• Work request: Your output should reproduce each entry exactly, with none of its pictures.

• Listed records:
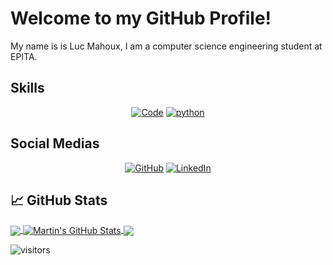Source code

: # Welcome to my GitHub Profile!

My name is is Luc Mahoux, I am a computer science engineering student at EPITA.

## Skills

<p align="center">
    <a href="https://github.com/lucmahoux?tab=repositories" target="_blank"><img alt="Code" src="https://img.shields.io/badge/-code-000000?style=flat-square&logo=Plex&logoColor=white"></a>
    <a href="https://github.com/lucmahoux?tab=repositories&language=python" target="_blank"><img alt="python" src="https://img.shields.io/badge/-python-3776AB?style=flat-square&logo=Python&logoColor=white"></a>
   <!-- <a href="https://github.com/lucmahoux?tab=repositories&language=c" target="_blank"><img alt="C" src="https://img.shields.io/badge/-C%2B%2B-00599C?style=flat-square&logo=C%2B%2B&logoColor=white"></a> 
    <a href="https://github.com/lucmahoux?tab=repositories&language=TeX" target="_blank"><img alt="LaTeX" src="https://img.shields.io/badge/-LaTeX-008080?style=flat-square&logo=LaTeX&logoColor=white"></a> -->
</p>

## Social Medias

<p align="center">
    <a href="https://github.com/lucmahoux" target="_blank"><img alt="GitHub" src="https://img.shields.io/badge/-@lucmahoux-181717?style=flat-square&logo=GitHub&logoColor=white"></a>
    <a href="https://www.linkedin.com/in/lucmahoux" target="_blank"><img alt="LinkedIn" src="https://img.shields.io/badge/-LinkedIn-0077B5?style=flat-square&logo=Linkedin&logoColor=white"></a>
</p>

## &#x1f4c8; GitHub Stats

<a href="https://github.com/lucmahoux/lucmahoux">
  <img align="center" src="https://github-readme-stats.vercel.app/api/top-langs/?username=lucmahoux&hide=java,html,tex&title_color=ffffff&text_color=c9cacc&icon_color=4169e1&bg_color=1d1f21&langs_count=3" />
</a>
<a href="https://github.com/lucmahoux/lucmahoux">
  <img align="center" src="https://github-readme-stats.vercel.app/api?username=lucmahoux&show_icons=true&line_height=27&count_private=true&title_color=ffffff&text_color=c9cacc&icon_color=4169e1&bg_color=1d1f21" alt="Martin's GitHub Stats" />
</a>

<a href="https://github.com/lucmahoux/Sudoku-OCR">
  <img align="center" src="https://github-readme-stats.vercel.app/api/pin/?username=lucmahoux&repo=Sudoku-OCR&title_color=ffffff&text_color=c9cacc&icon_color=4169e1&bg_color=1d1f21" />
</a>


<!--a href="https://github.com/lucmahoux/PROJECTNAME">
  <img align="center" src="https://github-readme-stats.vercel.app/api/pin/?username=lucmahoux&repo=PROJECTNAME&title_color=ffffff&text_color=c9cacc&icon_color=2bbc8a&bg_color=1d1f21" />
</a>    -->
![visitors](https://visitor-badge.glitch.me/badge?page_id=lucmahoux.lucmahoux&left_color=blue&right_color=black)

• Solution to the problem:
Source code

: # Welcome to my GitHub Profile!

My name is is Luc Mahoux, I am a computer science engineering student at EPITA.

## Skills

<p align="center">
    <a href="https://github.com/lucmahoux?tab=repositories" target="_blank"><img alt="Code" src="https://img.shields.io/badge/-code-000000?style=flat-square&logo=Plex&logoColor=white"></a>
    <a href="https://github.com/lucmahoux?tab=repositories&language=python" target="_blank"><img alt="python" src="https://img.shields.io/badge/-python-3776AB?style=flat-square&logo=Python&logoColor=white"></a>
   <!-- <a href="https://github.com/lucmahoux?tab=repositories&language=c" target="_blank"><img alt="C" src="https://img.shields.io/badge/-C%2B%2B-00599C?style=flat-square&logo=C%2B%2B&logoColor=white"></a> 
    <a href="https://github.com/lucmahoux?tab=repositories&language=TeX" target="_blank"><img alt="LaTeX" src="https://img.shields.io/badge/-LaTeX-008080?style=flat-square&logo=LaTeX&logoColor=white"></a> -->
</p>

## Social Medias

<p align="center">
    <a href="https://github.com/lucmahoux" target="_blank"><img alt="GitHub" src="https://img.shields.io/badge/-@lucmahoux-181717?style=flat-square&logo=GitHub&logoColor=white"></a>
    <a href="https://www.linkedin.com/in/lucmahoux" target="_blank"><img alt="LinkedIn" src="https://img.shields.io/badge/-LinkedIn-0077B5?style=flat-square&logo=Linkedin&logoColor=white"></a>
</p>

## &#x1f4c8; GitHub Stats

<a href="https://github.com/lucmahoux/lucmahoux">
  <img align="center" src="https://github-readme-stats.vercel.app/api/top-langs/?username=lucmahoux&hide=java,html,tex&title_color=ffffff&text_color=c9cacc&icon_color=4169e1&bg_color=1d1f21&langs_count=3" />
</a>
<a href="https://github.com/lucmahoux/lucmahoux">
  <img align="center" src="https://github-readme-stats.vercel.app/api?username=lucmahoux&show_icons=true&line_height=27&count_private=true&title_color=ffffff&text_color=c9cacc&icon_color=4169e1&bg_color=1d1f21" alt="Martin's GitHub Stats" />
</a>

<a href="https://github.com/lucmahoux/Sudoku-OCR">
  <img align="center" src="https://github-readme-stats.vercel.app/api/pin/?username=lucmahoux&repo=Sudoku-OCR&title_color=ffffff&text_color=c9cacc&icon_color=4169e1&bg_color=1d1f21" />
</a>


<!--a href="https://github.com/lucmahoux/PROJECTNAME">
  <img align="center" src="https://github-readme-stats.vercel.app/api/pin/?username=lucmahoux&repo=PROJECTNAME&title_color=ffffff&text_color=c9cacc&icon_color=2bbc8a&bg_color=1d1f21" />
</a>    -->
![visitors](https://visitor-badge.glitch.me/badge?page_id=lucmahoux.lucmahoux&left_color=blue&right_color=black)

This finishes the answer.